徒然なるままに、クラシックや歌舞伎・文楽鑑賞、海外生活と旅、読書、生活随想、経済、経営、政治等々万の随想を書こうと思う。

北京故宮博物院展・・・西太后と溥儀の遺産

2006年09月07日 | 展覧会・展示会
   25日まで、日本橋高島屋で、清朝末期の宮廷芸術と文化と銘打って「北京故宮博物院展」が開かれている。
   西太后が、政を行ったと言われている「垂簾聴政の間」の正面部分の復元があり多少雰囲気は分かるが、やはり、北京の紫禁城に入ってその豪華さを見ないと誤解を招くような気がする。
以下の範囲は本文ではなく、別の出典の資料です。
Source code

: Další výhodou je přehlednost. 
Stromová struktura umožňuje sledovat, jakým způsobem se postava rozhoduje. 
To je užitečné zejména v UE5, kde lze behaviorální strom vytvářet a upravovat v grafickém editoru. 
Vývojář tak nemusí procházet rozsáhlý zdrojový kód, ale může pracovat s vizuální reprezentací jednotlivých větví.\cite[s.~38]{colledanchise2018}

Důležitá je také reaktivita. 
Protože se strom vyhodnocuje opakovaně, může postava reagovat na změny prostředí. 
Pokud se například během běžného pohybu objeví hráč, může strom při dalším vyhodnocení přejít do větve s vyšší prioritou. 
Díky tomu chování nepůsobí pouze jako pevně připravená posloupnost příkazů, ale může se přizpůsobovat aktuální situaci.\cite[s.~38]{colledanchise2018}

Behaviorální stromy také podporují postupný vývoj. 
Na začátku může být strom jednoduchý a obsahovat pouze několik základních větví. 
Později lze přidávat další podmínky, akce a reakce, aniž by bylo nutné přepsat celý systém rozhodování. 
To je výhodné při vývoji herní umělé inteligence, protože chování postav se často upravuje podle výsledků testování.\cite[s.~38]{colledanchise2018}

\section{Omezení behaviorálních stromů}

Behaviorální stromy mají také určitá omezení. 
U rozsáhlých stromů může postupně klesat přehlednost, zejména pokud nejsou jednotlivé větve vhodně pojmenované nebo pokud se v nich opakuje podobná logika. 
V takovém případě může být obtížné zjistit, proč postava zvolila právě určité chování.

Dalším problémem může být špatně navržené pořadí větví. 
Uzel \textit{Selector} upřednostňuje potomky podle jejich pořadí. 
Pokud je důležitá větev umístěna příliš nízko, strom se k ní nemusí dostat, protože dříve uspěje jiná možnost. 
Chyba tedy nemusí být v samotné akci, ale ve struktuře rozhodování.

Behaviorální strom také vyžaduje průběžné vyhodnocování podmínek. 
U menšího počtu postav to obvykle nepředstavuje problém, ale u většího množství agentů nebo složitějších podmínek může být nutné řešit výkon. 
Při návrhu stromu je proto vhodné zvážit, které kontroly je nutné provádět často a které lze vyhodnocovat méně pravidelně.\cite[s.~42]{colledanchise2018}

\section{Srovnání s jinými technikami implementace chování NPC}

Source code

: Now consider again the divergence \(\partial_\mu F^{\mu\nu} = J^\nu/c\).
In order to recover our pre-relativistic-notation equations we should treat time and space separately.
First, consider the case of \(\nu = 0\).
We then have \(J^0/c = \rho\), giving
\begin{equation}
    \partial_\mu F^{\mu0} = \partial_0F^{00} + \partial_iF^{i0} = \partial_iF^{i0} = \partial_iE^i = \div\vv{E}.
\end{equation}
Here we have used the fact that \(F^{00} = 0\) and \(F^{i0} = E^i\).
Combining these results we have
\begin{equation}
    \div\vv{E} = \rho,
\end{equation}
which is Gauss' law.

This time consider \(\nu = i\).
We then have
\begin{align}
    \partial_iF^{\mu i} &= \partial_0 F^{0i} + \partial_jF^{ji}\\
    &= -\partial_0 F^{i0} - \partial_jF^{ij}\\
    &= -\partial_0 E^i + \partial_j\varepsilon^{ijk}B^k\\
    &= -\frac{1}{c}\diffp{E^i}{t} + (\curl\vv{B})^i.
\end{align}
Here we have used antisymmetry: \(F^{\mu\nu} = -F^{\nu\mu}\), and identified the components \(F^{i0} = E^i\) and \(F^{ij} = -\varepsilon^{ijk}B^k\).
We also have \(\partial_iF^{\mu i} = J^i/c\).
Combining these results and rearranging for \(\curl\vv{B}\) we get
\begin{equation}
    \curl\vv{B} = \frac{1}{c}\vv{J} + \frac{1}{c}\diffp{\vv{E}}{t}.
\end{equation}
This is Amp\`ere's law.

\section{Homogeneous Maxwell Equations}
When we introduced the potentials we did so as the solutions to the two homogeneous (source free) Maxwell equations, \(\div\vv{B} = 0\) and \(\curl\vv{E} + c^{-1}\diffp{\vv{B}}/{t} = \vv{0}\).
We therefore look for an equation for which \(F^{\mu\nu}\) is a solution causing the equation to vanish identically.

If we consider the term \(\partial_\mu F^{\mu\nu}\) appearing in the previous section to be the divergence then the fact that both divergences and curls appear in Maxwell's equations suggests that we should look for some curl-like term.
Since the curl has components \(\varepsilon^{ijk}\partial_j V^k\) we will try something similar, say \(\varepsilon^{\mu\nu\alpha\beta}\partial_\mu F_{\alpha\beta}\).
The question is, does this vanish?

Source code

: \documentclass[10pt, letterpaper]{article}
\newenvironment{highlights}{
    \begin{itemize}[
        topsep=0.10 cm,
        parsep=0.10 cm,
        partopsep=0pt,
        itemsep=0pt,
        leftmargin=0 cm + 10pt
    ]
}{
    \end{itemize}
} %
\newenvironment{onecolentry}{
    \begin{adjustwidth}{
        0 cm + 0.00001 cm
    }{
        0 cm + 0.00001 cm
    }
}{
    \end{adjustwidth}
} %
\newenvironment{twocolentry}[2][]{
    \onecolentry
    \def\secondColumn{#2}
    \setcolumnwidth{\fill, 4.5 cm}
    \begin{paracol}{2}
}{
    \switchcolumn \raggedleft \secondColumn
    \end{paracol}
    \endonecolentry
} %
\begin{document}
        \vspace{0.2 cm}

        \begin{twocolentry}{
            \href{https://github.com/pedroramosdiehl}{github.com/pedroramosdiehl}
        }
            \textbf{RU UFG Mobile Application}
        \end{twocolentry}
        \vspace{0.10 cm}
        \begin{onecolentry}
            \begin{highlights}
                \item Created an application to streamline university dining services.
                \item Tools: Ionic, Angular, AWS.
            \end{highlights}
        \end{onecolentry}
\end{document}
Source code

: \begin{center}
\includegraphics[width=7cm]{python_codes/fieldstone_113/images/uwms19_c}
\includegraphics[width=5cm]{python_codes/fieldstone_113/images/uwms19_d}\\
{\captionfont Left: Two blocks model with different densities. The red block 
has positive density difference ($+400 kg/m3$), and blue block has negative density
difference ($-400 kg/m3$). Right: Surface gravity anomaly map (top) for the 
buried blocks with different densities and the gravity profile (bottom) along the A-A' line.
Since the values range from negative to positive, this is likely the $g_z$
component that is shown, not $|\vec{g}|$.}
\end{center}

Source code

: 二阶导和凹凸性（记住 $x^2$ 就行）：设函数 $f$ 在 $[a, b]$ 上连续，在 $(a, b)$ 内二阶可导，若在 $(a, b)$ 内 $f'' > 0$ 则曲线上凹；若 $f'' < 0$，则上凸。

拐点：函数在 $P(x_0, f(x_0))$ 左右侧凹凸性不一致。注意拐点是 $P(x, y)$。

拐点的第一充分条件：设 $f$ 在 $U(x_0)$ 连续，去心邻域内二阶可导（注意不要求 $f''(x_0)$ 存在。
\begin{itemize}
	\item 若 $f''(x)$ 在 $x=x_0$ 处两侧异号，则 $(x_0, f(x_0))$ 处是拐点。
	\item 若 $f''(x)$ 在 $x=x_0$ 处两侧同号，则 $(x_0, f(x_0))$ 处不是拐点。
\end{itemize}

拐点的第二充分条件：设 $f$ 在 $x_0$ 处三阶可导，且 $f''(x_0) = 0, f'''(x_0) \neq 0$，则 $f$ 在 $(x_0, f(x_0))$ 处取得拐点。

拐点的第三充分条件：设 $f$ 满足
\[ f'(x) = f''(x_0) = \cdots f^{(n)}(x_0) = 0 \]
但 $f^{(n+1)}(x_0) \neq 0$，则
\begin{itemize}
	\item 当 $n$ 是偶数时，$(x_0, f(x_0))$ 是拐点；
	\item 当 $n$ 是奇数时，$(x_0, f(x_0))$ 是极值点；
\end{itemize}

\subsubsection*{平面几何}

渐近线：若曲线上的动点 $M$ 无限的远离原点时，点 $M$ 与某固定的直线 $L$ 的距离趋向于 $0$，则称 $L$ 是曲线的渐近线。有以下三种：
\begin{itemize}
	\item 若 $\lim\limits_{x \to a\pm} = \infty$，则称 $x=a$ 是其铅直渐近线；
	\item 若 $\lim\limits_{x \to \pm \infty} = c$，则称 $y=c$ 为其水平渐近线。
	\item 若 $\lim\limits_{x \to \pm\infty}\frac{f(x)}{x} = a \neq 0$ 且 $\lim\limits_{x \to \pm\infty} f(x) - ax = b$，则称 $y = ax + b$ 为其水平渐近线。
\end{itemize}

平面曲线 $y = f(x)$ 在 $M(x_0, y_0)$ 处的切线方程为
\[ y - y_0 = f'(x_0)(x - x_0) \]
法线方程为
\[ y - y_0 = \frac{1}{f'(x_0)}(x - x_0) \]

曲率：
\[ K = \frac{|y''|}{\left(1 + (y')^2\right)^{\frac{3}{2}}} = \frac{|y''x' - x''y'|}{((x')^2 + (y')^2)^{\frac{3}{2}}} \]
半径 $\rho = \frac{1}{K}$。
   私が、故宮博物院、即ち、紫禁城を訪れたのは、1980年で、中国が少し門戸を開いて外国企業との合弁事業を始めた時期で、中国が極めて貧しい時代であった。
   しかし、その時でも、整備は不十分だったが、紫禁城の規模とその豪華さ、素晴らしさには感嘆して、2日間通い詰めて場内を歩き続けた。
   (名誉の為に言っておくと、遊びに行ったのではなく、北京政府との交渉が相手任せで何日も待機させられての時間つぶしであった。)
   城内は自由に何処へでも行けた記憶があるが、展示物や財宝はすべて台湾に向けて運び出されたので、殆どめぼしい物は残っていなかったが、それでも、展示されていた共産革命後に発掘された殷等の古代遺跡からの青銅器など、その精巧さと芸術性の高さにビックリした。
   先年、上海を訪れた時に、博物院に出かけて中国の歴史的芸術品や文化遺産を見てきたが、その質の高さには恐れ入った。とにかく、中国の文化遺産は桁違いだと言う気がしている。
   
   しかし、やはり本当の中国の文化遺産を見るためには、台北の故宮博物院を訪れるに限る。
   蒋介石が、中国から退却する時に、北京の故宮博物院の文物を運び出したのだが、撤退の途中に散逸して、実際に台北に持ち込まれたのは半分以下だと言われているが、しかし、それでも、そのジャンルの豊かさと質の高さは、恐らく世界の博物館でも屈指だと思われる。
   驚異的な作品が多いが、今でも、球形の象牙を刳り抜いて、内部に何層もの複雑な彫刻をあしらった立体的な装飾品など、何故あんなに驚異的な作品が生まれ出たのか今でも不思議で仕方がない。
   日本の芸術・美術作品も素晴らしいが、中国のそれは、又、驚異的なのである。

   あの北京原人の骨も、日本軍が移送の途中に東シナ海の藻屑と化したと聞いているが、戦争は、芸術や美術品の壮絶な争奪戦で、特にナチスドイツとスターリンロシアの攻防は言語を絶している。
   今でも、行方不明のドイツやユダヤ人の美術品や文化遺産がロシアで日の目を見ることがあるが、戦争で消えていった人類の貴重な文化遺産は数限りない。
   この故宮博物院の文物もそんな数奇な運命を辿って来たのである。

   ところで、肝心の今回の展示会であるが、国宝級の陶磁器が3点程度あったが、総体的に豪華さはあるが、芸術性の高さは殆ど感じられず、西太后と溥儀に縁や関連のある文物が展示されていると言うことであろう。
   念の為に、故宮博物院のホームページを開いて見たが、その質の高さは相当なものの様である。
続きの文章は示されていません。